===== Study material

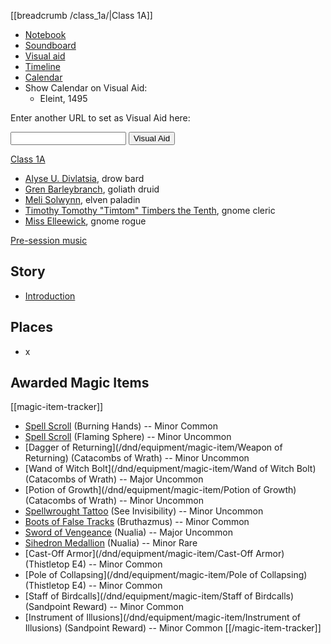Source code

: [[breadcrumb /class_1a/|Class 1A]]

<script type="module">
    import {init_links, init_visual_aid} from "/static/js/common/visual_aid_backend.js";
    init_links();
    init_visual_aid();
</script>

* [Notebook]()
* [Soundboard]()
* [Visual aid](/visual_aid)
* [Timeline]()
* [Calendar](/class_1a/calendar)
* Show Calendar on Visual Aid:
  * <span class="visual-aid-link" title="iframe|/sandpoint/calendar#eleint_1495_dr">Eleint, 1495</span>

Enter another URL to set as Visual Aid here:

<input type="text" id="custom_visual_aid_url"> <button id="custom_visual_aid_button">Visual Aid</button>

[Class 1A](^class_1a/Class_1A.png)

* [Alyse U. Divlatsia](^class_1a/Alyse_ID.png), drow bard
* [Gren Barleybranch](^class_1a/Gren_ID.png), goliath druid
* [Meli Solwynn](^class_1a/Meli_ID.png), elven paladin
* [Timothy Tomothy "Timtom" Timbers the Tenth](^class_1a/Timtom_ID.png), gnome cleric
* [Miss Elleewick](^class_1a/Elleewick_ID.png), gnome rogue

[Pre-session music]($load|music|arr/Saltswept.mp3)

## Story

* [Introduction]()

## Places

* x

## Awarded Magic Items

[[magic-item-tracker]]
* [Spell Scroll](/dnd/equipment/magic-item/spell-scroll-1st-level) (Burning Hands) -- Minor Common
* [Spell Scroll](/dnd/equipment/magic-item/spell-scroll-2nd-level) (Flaming Sphere) -- Minor Uncommon
* [Dagger of Returning](/dnd/equipment/magic-item/Weapon of Returning) (Catacombs of Wrath) -- Minor Uncommon
* [Wand of Witch Bolt](/dnd/equipment/magic-item/Wand of Witch Bolt) (Catacombs of Wrath) -- Major Uncommon
* [Potion of Growth](/dnd/equipment/magic-item/Potion of Growth) (Catacombs of Wrath) -- Minor Uncommon
* [Spellwrought Tattoo](/dnd/equipment/magic-item/spellwrought-tattoo-2nd-level) (See Invisibility) -- Minor Uncommon
* [Boots of False Tracks](/dnd/equipment/magic-item/boots-of-false-tracks) (Bruthazmus) -- Minor Common
* [Sword of Vengeance](/dnd/equipment/magic-item/sword-of-vengeance) (Nualia) -- Major Uncommon
* [Sihedron Medallion](/dnd/equipment/magic-item/sihedron-medallion) (Nualia) -- Minor Rare
* [Cast-Off Armor](/dnd/equipment/magic-item/Cast-Off Armor) (Thistletop E4) -- Minor Common
* [Pole of Collapsing](/dnd/equipment/magic-item/Pole of Collapsing) (Thistletop E4) -- Minor Common
* [Staff of Birdcalls](/dnd/equipment/magic-item/Staff of Birdcalls) (Sandpoint Reward) -- Minor Common
* [Instrument of Illusions](/dnd/equipment/magic-item/Instrument of Illusions) (Sandpoint Reward) -- Minor Common
[[/magic-item-tracker]]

==========

* Exercise description
Return a copy of each line in the records above that has "Reward" in it.

* Exercise response
* [Staff of Birdcalls](/dnd/equipment/magic-item/Staff of Birdcalls) (Sandpoint Reward) -- Minor Common
* [Instrument of Illusions](/dnd/equipment/magic-item/Instrument of Illusions) (Sandpoint Reward) -- Minor Common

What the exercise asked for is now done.